= Euclid St. Paul's =

Euclid St. Paul's Neighborhood is a residential section of St. Petersburg, Florida which began to be developed in the 1920s in a former orange grove. The neighborhood has a mixture of home styles and sizes, and the Pinellas County Schools headquarters are located there. Bill Freehan, later an all-star catcher for Major League Baseball's Detroit Tigers, first played football as a member of a team at a former Catholic high school in the neighborhood.

The neighborhood encompasses 240 acre with boundaries that are major traffic arteries and commercial zones: Dr. Martin Luther King Jr. Street North on the east; and 16th Street North on the west, 22nd Avenue North on the north side, and 9th Avenue North forming the southern boundary. Downtown St. Petersburg, the Central Avenue Business District and Baywalk are all 1.5 to 2 mi away. Both St. Anthony's Hospital and Edward White Memorial Hospital are less than a mile away, as is access to Interstate-275.

The neighborhood contains diverse styles of homes and varying lot sizes but no city-owned parks, although there are several nearby, including Booker Creek Park, Sprague Park, Huggins-Stengel Field and Stewart Field, Woodlawn Park, Crescent Lake Park, Round Lake Park, Mirror Lake Park, Blanc Park, and Euclid Lake Park. In the western section there are more modest homes of a more uniform style. The northeastern section has the most duplex, triplex and small apartment buildings. Many homes have garage apartments accessible from alleys, and nearly every home has access to an alley.

==History==

The Euclid St. Paul's Neighborhood began as an orange grove in 1912 in a part of town most residents regarded as "out in the country." Co-owned by Mary Eaton, the founder of the St. Petersburg Memorial Historical Society, the 20 acre grove was bounded by MLK (then known as Euclid Blvd.) and 12th Streets and 14th and 15th Avenues.

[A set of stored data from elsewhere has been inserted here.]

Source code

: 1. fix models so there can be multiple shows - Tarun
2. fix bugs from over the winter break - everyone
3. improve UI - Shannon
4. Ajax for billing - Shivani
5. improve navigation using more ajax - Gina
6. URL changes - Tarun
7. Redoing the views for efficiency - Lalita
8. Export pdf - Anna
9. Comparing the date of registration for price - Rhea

A few homes were constructed in the neighborhood prior to the land boom. One of the oldest homes in the neighborhood, located at 12th Street and 10th Avenue, was built in 1917 as a grand mansion but was used in later years as a sanitarium. Another old home in the neighborhood, located on 19th Avenue and 11th Street, served as a bunkhouse for Eaton's orange pickers.

John B. Green, a developer, purchased the land in 1921 and began developing it into an exclusive neighborhood of various architectural styles. The first subdivisions were Edina-Garden of Eden, Hilcrest, and Old Kentucky. Minimum dollar values and square-foot restrictions were placed on the homes constructed. The homeowner's association at the time designated that homes along 15th Avenue were to be worth at least $6,000 (a hefty price tag for the 1920s) and contain a minimum of 6 rooms exclusive of bathrooms, closets and porches.

During St. Petersburg's land boom of the 1920s, Euclid Place, as it was originally called, continued to grow. The neighborhood spread on the east from 9th Street North (formerly Euclid Boulevard) west to 16th Street North, and from 13th and 14th Avenues northward to 22nd Avenue. As development continued, smaller houses were built.

==Local institutions==

In 1925, Euclid School was opened in the neighborhood. The grammar school taught several generations of neighborhood children. The school was turned into apartments in the 2010s. Euclid Methodist Episcopal Church was built in 1936 adjacent to Euclid School on 10th Avenue it is closed now and being turned into an event space.

In 1929, St. Paul's Catholic School opened its doors to students, and a Roman Catholic Mass was held regularly in the school gymnasium until the church was built in 1939. The school was originally co-educational, but the last class with boys graduated in 1956. In the 1950s, sometimes 3,000 fans showed up for Friday night Blue Eagles football games in the neighborhood. Bill Freehan, who was a freshman on the football team the final year that boys were at the high school, went on to become an all-star catcher for Major League Baseball's Detroit Tigers. After the 1955-56 school year, the school became a girls-only high school as boys went to the new Bishop Barry Catholic school on Ninth Avenue North. In 1969, St. Paul's closed as a high school when the girls departed for Notre Dame Academy. The school continues to teach children from Kindergarten through eighth grade. St. Paul's Catholic Church celebrated its 75th Jubilee in 2004.

The Euclid St. Paul's Neighborhood Association hosts several social functions throughout the year. Association meetings are held monthly at St. Paul's Catholic School on the first Thursday of the month. The association is also active in fundraising, crime watch and the City Team. In 2005, the city Neighborhood Partnership program awarded the association $3,375 to plant 29 trees (crape myrtle, magnolia, oak, maple) along rights of way.

Starting in 2005, neighborhood volunteers have organized a "ghost tour" of Euclid St. Paul in which guides lead people to various homes where fictional spooky stories are told by costumed hosts. The tour is meant to be low-tech, old-fashioned, family-friendly event.